Judge Clement went on to examine the Fifth Circuit’s pre-Miles case law approving punitive damages in unseaworthiness cases, starting with In re Merry Shipping, Inc., 650 F.2d 622 (5th Cir. Unit B 1981).  She concluded that, notwithstanding Merry Shipping and a handful of other cases, there is an absence of actual authority establishing that pre-Jones Act plaintiffs claiming unseaworthiness were entitled to punitive damages.  The Judge characterized the support for such entitlement to punitive damages the result of a “collective judicial ‘oh, hell, why not’ principle” equating the availability of punitive damages in other types of actions to the availability of punitive damages for unseaworthiness.  McBride at *9.

Finally, Judge Clement waded through pre-Jones Act unseaworthiness cases cited by McBride in support of the availability of punitive damages and found only one unseaworthiness case that arguably awarded punitive damages.  The Judge concluded that, even assuming that this case did award punitive damages, one “dust-covered” case should not provide the basis for the general availability of punitive damages in unseaworthiness cases.  This was particularly true when considering the Supreme Court decisions in The Osceola, 189 U.S. 158 (1903) and Pacific Steamship Co. v. Peterson, 278 U.S. 130 (1928) that recognized the remedy for unseaworthiness was an indemnity by way of compensatory damages.

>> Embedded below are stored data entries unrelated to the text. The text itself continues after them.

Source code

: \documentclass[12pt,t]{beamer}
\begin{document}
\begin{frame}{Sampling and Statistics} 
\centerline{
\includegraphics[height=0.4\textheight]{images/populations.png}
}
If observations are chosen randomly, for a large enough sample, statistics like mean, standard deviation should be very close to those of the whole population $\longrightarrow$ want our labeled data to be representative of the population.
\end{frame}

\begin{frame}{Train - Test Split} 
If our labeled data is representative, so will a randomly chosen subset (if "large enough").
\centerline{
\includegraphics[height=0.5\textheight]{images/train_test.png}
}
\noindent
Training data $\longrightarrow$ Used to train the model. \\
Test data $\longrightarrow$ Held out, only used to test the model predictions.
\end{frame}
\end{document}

Judge Clement concluded her concurrence by explaining the need for caution “before signing off on an aggressive expansion of punitive damages in the unseaworthiness context.”  McBride at *12.  This is a product of the varying availability of insurance for punitive damages and the direct and indirect impacts such an expansion would have on commercial shipping.  “In light of the potentially sizable impact, this court should not venture too far and too fast in these largely uncharted waters without a clear signal from Congress.”  McBride at *12.

McBride v. Estis Well Serv., L.L.C., 12-30714 (5th Cir. Sept. 25, 2014) (en banc).